=== Section Start ===

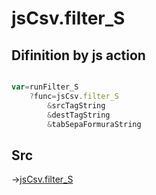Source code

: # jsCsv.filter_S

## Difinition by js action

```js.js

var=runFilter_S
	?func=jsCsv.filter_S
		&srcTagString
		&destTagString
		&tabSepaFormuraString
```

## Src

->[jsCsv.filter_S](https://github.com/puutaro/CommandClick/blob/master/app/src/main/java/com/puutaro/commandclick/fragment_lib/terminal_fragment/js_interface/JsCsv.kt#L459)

=== Section End ===
=== Section Start ===

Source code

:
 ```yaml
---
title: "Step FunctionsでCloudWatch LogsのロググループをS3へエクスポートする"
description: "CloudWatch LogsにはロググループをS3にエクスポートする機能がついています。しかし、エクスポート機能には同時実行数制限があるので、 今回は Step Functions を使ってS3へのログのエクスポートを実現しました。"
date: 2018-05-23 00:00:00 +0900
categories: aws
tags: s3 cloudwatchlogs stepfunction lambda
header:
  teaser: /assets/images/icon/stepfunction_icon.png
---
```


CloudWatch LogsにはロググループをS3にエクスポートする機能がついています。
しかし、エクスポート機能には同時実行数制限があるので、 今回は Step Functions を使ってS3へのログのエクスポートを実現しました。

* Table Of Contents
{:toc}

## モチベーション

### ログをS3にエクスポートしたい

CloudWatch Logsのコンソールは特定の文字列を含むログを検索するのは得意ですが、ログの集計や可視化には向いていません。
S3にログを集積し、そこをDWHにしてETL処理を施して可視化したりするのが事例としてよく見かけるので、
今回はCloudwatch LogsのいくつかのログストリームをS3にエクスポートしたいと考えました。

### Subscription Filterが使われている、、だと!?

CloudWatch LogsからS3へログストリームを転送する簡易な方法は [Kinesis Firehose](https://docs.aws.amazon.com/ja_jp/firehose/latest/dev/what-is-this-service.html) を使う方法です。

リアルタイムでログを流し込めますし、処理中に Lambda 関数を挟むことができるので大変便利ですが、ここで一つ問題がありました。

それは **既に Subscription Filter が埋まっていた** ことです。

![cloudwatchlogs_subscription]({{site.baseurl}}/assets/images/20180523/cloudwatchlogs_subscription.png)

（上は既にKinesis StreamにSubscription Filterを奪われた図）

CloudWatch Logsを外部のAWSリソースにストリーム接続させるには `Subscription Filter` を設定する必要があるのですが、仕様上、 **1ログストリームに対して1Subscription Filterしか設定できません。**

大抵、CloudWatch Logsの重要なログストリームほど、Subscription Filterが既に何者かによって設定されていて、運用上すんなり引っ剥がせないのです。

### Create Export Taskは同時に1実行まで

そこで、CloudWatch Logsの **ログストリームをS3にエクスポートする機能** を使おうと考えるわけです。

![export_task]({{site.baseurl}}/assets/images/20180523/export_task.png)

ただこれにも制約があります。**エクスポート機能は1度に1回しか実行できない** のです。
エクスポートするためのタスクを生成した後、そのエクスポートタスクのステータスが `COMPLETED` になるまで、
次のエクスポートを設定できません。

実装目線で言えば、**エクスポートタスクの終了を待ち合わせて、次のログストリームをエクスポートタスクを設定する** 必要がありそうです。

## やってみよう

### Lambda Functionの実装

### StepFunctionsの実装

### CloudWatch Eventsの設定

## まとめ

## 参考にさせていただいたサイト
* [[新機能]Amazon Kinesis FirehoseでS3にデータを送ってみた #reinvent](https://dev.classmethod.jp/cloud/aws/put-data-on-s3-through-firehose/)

=== Section End ===
=== Section Start ===

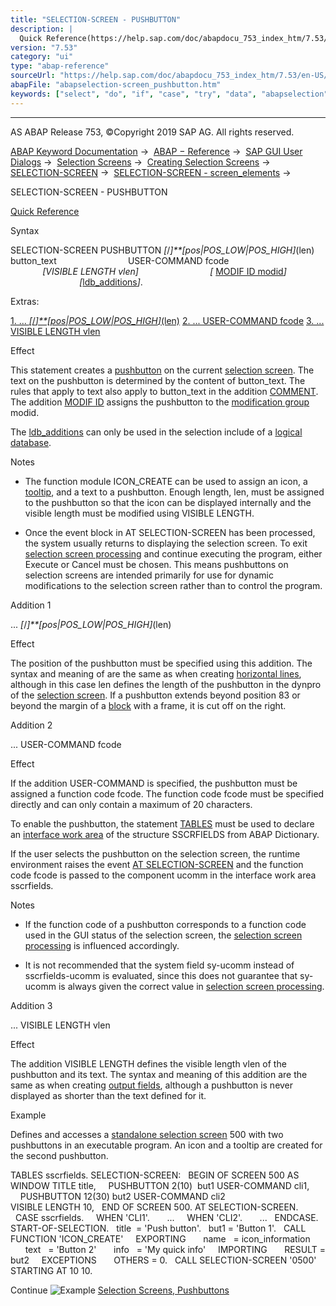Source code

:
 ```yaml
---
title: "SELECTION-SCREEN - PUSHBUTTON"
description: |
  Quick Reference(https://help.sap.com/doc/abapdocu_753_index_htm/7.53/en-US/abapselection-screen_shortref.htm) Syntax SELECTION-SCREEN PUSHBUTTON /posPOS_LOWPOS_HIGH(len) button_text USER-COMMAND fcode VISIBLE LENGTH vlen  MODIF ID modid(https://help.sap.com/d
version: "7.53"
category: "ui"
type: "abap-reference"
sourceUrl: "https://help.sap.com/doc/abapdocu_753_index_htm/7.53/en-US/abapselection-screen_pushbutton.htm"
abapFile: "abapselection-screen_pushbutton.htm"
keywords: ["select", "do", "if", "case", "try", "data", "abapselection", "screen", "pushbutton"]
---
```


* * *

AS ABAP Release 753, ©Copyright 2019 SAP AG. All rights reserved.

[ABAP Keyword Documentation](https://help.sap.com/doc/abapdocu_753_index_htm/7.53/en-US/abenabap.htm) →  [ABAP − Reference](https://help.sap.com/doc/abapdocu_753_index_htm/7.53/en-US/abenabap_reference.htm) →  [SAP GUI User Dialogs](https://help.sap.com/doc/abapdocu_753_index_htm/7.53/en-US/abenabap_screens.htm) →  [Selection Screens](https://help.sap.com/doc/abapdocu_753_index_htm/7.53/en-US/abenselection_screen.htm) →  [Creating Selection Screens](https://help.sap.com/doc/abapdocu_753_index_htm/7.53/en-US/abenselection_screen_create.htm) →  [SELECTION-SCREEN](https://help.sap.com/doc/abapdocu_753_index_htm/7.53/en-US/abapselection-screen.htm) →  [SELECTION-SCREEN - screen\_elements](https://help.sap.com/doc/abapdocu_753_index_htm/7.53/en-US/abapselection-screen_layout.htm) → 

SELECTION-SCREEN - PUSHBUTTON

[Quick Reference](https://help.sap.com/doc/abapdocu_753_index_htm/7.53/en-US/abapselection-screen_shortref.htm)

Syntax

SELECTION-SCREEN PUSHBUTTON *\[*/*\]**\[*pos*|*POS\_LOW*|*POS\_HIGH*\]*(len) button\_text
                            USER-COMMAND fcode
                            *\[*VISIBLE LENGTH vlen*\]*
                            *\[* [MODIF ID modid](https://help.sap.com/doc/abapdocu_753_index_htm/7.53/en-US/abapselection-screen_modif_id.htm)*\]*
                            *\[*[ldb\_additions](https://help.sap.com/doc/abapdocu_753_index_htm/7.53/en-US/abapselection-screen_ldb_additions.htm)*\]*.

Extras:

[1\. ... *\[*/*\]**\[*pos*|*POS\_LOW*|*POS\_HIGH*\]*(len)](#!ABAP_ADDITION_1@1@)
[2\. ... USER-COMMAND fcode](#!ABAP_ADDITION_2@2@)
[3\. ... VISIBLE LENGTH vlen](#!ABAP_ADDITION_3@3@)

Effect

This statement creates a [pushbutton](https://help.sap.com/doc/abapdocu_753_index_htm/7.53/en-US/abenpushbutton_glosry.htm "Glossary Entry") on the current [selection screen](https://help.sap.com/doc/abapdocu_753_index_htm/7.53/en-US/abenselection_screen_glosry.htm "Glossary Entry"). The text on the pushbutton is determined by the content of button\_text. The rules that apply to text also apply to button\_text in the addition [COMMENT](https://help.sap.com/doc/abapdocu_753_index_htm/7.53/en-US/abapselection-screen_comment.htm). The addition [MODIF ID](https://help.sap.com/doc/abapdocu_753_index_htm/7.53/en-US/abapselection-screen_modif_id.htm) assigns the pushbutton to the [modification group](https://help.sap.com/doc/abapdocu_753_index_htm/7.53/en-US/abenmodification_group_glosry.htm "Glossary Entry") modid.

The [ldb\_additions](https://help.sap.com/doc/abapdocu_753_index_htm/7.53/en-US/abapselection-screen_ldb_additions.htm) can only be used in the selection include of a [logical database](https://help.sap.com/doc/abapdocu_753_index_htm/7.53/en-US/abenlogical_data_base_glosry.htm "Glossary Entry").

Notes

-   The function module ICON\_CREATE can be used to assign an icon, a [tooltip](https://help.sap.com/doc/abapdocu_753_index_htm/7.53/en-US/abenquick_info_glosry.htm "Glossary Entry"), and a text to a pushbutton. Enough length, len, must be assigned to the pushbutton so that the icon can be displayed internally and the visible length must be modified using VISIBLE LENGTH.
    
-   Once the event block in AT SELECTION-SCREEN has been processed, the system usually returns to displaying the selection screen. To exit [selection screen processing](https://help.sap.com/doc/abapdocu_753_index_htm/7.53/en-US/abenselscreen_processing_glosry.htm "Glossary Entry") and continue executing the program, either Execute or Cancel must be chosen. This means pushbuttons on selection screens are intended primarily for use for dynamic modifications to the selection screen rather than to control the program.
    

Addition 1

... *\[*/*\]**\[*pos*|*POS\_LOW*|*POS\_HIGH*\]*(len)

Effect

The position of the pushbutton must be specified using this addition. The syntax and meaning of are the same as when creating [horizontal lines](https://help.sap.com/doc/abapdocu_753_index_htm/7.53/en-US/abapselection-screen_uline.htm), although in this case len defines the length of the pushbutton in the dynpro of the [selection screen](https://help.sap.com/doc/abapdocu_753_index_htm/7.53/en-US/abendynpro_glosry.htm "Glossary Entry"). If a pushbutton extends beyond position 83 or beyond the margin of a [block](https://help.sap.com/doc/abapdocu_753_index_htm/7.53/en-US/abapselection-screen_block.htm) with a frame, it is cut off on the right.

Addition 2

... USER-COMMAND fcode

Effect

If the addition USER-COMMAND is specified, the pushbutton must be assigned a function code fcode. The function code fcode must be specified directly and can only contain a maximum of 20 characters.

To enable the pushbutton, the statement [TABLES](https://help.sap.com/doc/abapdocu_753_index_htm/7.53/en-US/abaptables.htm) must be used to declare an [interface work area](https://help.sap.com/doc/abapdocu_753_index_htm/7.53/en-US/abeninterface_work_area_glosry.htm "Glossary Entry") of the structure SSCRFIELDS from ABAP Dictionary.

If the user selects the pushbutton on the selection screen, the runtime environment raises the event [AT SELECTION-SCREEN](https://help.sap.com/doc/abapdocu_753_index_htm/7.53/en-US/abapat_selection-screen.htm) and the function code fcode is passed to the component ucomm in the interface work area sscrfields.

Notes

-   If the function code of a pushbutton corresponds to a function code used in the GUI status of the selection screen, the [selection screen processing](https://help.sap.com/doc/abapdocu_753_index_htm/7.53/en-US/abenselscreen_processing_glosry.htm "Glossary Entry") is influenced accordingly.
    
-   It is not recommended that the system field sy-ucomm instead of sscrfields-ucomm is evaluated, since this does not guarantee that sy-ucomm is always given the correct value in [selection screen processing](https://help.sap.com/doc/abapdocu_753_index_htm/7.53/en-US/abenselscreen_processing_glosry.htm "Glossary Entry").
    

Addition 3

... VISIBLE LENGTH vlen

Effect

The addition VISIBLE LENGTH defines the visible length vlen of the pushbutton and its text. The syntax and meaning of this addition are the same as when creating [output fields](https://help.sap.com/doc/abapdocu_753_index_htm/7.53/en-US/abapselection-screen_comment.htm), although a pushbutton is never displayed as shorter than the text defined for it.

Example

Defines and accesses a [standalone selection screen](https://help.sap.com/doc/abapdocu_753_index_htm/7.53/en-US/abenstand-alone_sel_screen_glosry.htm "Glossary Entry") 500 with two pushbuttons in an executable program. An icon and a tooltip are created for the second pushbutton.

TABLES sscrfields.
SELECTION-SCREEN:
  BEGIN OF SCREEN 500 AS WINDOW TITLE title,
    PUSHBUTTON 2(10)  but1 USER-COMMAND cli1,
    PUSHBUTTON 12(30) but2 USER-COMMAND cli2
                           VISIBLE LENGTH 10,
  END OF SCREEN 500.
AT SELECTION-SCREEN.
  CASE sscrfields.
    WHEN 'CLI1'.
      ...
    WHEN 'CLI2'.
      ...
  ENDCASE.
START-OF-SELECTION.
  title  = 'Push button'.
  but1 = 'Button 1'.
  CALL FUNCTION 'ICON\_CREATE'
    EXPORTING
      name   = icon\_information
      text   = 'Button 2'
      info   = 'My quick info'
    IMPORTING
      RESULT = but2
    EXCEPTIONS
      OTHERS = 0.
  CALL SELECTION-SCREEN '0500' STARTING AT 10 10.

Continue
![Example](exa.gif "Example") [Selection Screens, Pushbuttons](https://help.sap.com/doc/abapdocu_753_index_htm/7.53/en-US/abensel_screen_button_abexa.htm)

=== Section End ===

■ **YOUR TASK**
Only the lines with "meaning" are needed; find them in the records and copy each one.

■ **SOLUTION BELOW**
The position of the pushbutton must be specified using this addition. The syntax and meaning of are the same as when creating [horizontal lines](https://help.sap.com/doc/abapdocu_753_index_htm/7.53/en-US/abapselection-screen_uline.htm), although in this case len defines the length of the pushbutton in the dynpro of the [selection screen](https://help.sap.com/doc/abapdocu_753_index_htm/7.53/en-US/abendynpro_glosry.htm "Glossary Entry"). If a pushbutton extends beyond position 83 or beyond the margin of a [block](https://help.sap.com/doc/abapdocu_753_index_htm/7.53/en-US/abapselection-screen_block.htm) with a frame, it is cut off on the right.
The addition VISIBLE LENGTH defines the visible length vlen of the pushbutton and its text. The syntax and meaning of this addition are the same as when creating [output fields](https://help.sap.com/doc/abapdocu_753_index_htm/7.53/en-US/abapselection-screen_comment.htm), although a pushbutton is never displayed as shorter than the text defined for it.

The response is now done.